Exercise
Copy nothing but the lines below running from the line containing "orientada à missão" through the line containing "de Embasamento Teórico.", both end lines included.

[Saved data entries]
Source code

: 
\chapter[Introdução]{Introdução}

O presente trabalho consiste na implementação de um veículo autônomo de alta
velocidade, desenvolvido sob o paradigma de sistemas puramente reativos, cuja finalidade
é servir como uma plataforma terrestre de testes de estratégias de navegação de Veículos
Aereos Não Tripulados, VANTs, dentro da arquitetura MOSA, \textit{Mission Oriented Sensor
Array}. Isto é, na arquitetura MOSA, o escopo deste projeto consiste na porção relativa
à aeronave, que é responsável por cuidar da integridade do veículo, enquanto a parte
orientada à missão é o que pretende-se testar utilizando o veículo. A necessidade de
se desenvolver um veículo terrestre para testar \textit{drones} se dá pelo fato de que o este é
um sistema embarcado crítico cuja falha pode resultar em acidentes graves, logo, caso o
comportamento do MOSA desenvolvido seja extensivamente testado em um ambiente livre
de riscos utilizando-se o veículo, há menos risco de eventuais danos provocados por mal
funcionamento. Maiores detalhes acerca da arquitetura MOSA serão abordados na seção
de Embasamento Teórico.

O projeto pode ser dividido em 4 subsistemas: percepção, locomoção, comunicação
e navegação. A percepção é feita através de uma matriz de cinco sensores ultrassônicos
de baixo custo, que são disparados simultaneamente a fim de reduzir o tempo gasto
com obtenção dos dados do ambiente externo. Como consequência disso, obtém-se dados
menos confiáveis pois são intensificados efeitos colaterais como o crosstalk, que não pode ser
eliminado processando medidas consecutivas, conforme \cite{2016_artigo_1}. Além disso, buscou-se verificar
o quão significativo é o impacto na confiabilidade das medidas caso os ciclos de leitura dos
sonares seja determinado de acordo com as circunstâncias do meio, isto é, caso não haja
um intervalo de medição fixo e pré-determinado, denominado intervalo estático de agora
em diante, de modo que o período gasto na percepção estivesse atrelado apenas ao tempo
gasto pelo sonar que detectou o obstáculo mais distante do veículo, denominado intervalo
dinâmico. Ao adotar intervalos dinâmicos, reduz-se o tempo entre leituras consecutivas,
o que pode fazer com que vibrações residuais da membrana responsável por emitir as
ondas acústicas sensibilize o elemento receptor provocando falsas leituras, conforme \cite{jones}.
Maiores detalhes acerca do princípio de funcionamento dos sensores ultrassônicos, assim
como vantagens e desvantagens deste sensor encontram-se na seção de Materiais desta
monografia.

Task solution
orientada à missão é o que pretende-se testar utilizando o veículo. A necessidade de
se desenvolver um veículo terrestre para testar \textit{drones} se dá pelo fato de que o este é
um sistema embarcado crítico cuja falha pode resultar em acidentes graves, logo, caso o
comportamento do MOSA desenvolvido seja extensivamente testado em um ambiente livre
de riscos utilizando-se o veículo, há menos risco de eventuais danos provocados por mal
funcionamento. Maiores detalhes acerca da arquitetura MOSA serão abordados na seção
de Embasamento Teórico.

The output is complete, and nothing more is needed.